When the observation covers only part of the sky, freeze pixels outside the
survey footprint and only update the internal region:

```python
grd_mask = survey_mask.astype(np.float64)
grd_mask_full = np.tile(grd_mask, 2)   # one mask per component

result = solver.run(x0, NUM_EPOCHS=500, grd_mask=grd_mask_full)
```

---

## Practical notes

- **Reference quality.** The quality of separation depends critically on the
  reference statistics $\Phi_i^\text{ref}$. Averaging over an ensemble of
  simulations gives better priors than a single reference map.

- **Amplitude ambiguity.** Scattering statistics are not amplitude-preserving by
  default.
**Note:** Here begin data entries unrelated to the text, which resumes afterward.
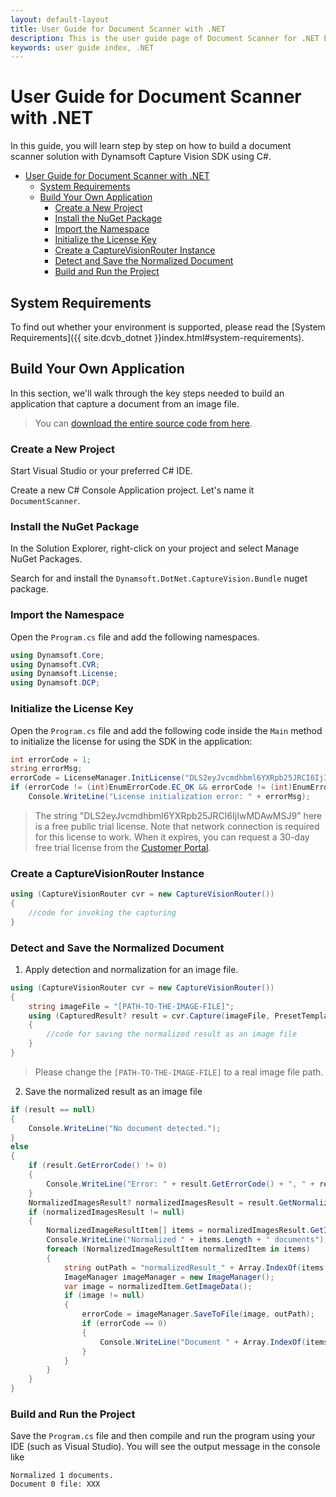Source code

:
```yaml
---
layout: default-layout
title: User Guide for Document Scanner with .NET
description: This is the user guide page of Document Scanner for .NET Edition.
keywords: user guide index, .NET
---
```


# User Guide for Document Scanner with .NET

In this guide, you will learn step by step on how to build a document scanner solution with Dynamsoft Capture Vision SDK using C#.

- [User Guide for Document Scanner with .NET](#user-guide-for-document-scanner-with-net)
  - [System Requirements](#system-requirements)
  - [Build Your Own Application](#build-your-own-application)
    - [Create a New Project](#create-a-new-project)
    - [Install the NuGet Package](#install-the-nuget-package)
    - [Import the Namespace](#import-the-namespace)
    - [Initialize the License Key](#initialize-the-license-key)
    - [Create a CaptureVisionRouter Instance](#create-a-capturevisionrouter-instance)
    - [Detect and Save the Normalized Document](#detect-and-save-the-normalized-document)
    - [Build and Run the Project](#build-and-run-the-project)

## System Requirements

To find out whether your environment is supported, please read the [System Requirements]({{ site.dcvb_dotnet }}index.html#system-requirements).

## Build Your Own Application

In this section, we'll walk through the key steps needed to build an application that capture a document from an image file.

> You can <a href="https://github.com/Dynamsoft/capture-vision-dotnet-samples/tree/main/Samples/DocumentScanner" target="_blank">download the entire source code from here</a>.

### Create a New Project

Start Visual Studio or your preferred C# IDE.

Create a new C# Console Application project. Let's name it `DocumentScanner`.

### Install the NuGet Package

In the Solution Explorer, right-click on your project and select Manage NuGet Packages.

Search for and install the `Dynamsoft.DotNet.CaptureVision.Bundle` nuget package.

### Import the Namespace

Open the `Program.cs` file and add the following namespaces.

```csharp
using Dynamsoft.Core;
using Dynamsoft.CVR;
using Dynamsoft.License;
using Dynamsoft.DCP;
```

### Initialize the License Key

Open the `Program.cs` file and add the following code inside the `Main` method to initialize the license for using the SDK in the application:

```csharp
int errorCode = 1;
string errorMsg;
errorCode = LicenseManager.InitLicense("DLS2eyJvcmdhbml6YXRpb25JRCI6IjIwMDAwMSJ9", out errorMsg);
if (errorCode != (int)EnumErrorCode.EC_OK && errorCode != (int)EnumErrorCode.EC_LICENSE_CACHE_USED)
    Console.WriteLine("License initialization error: " + errorMsg);
```

> The string "DLS2eyJvcmdhbml6YXRpb25JRCI6IjIwMDAwMSJ9" here is a free public trial license. Note that network connection is required for this license to work. When it expires, you can request a 30-day free trial license from the <a href="https://www.dynamsoft.com/customer/license/trialLicense?utm_source=guide&product=dcv&package=dotnet" target="_blank">Customer Portal</a>.

### Create a CaptureVisionRouter Instance

```csharp
using (CaptureVisionRouter cvr = new CaptureVisionRouter())
{
    //code for invoking the capturing
}
```

### Detect and Save the Normalized Document

1. Apply detection and normalization for an image file.

```csharp
using (CaptureVisionRouter cvr = new CaptureVisionRouter())
{
    string imageFile = "[PATH-TO-THE-IMAGE-FILE]";
    using (CapturedResult? result = cvr.Capture(imageFile, PresetTemplate.PT_DETECT_AND_NORMALIZE_DOCUMENT))
    {
        //code for saving the normalized result as an image file
    }
}
```

> Please change the `[PATH-TO-THE-IMAGE-FILE]` to a real image file path.

2. Save the normalized result as an image file

```csharp
if (result == null)
{
    Console.WriteLine("No document detected.");
}
else
{
    if (result.GetErrorCode() != 0)
    {
        Console.WriteLine("Error: " + result.GetErrorCode() + ", " + result.GetErrorString());
    }
    NormalizedImagesResult? normalizedImagesResult = result.GetNormalizedImagesResult();
    if (normalizedImagesResult != null)
    {
        NormalizedImageResultItem[] items = normalizedImagesResult.GetItems();
        Console.WriteLine("Normalized " + items.Length + " documents");
        foreach (NormalizedImageResultItem normalizedItem in items)
        {
            string outPath = "normalizedResult_" + Array.IndexOf(items, normalizedItem) + ".png";
            ImageManager imageManager = new ImageManager();
            var image = normalizedItem.GetImageData();
            if (image != null)
            {
                errorCode = imageManager.SaveToFile(image, outPath);
                if (errorCode == 0)
                {
                    Console.WriteLine("Document " + Array.IndexOf(items, normalizedItem) + " file: " + outPath);
                }
            }
        }
    }
}
```

### Build and Run the Project

Save the `Program.cs` file and then compile and run the program using your IDE (such as Visual Studio). You will see the output message in the console like

```
Normalized 1 documents.
Document 0 file: XXX
```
If the amplitude ratio between components matters, add a power-spectrum
  constraint (e.g. via `healpy.anafast`) as an additional loss term.

- **Number of iterations.** Component separation typically needs more iterations
  than simple synthesis (500–1000 epochs). The loss may decrease slowly if the
  two components are morphologically similar.

- **Initialisation.** Initialising with the observed mixture for the first
  component and zeros for the second often converges faster than random noise.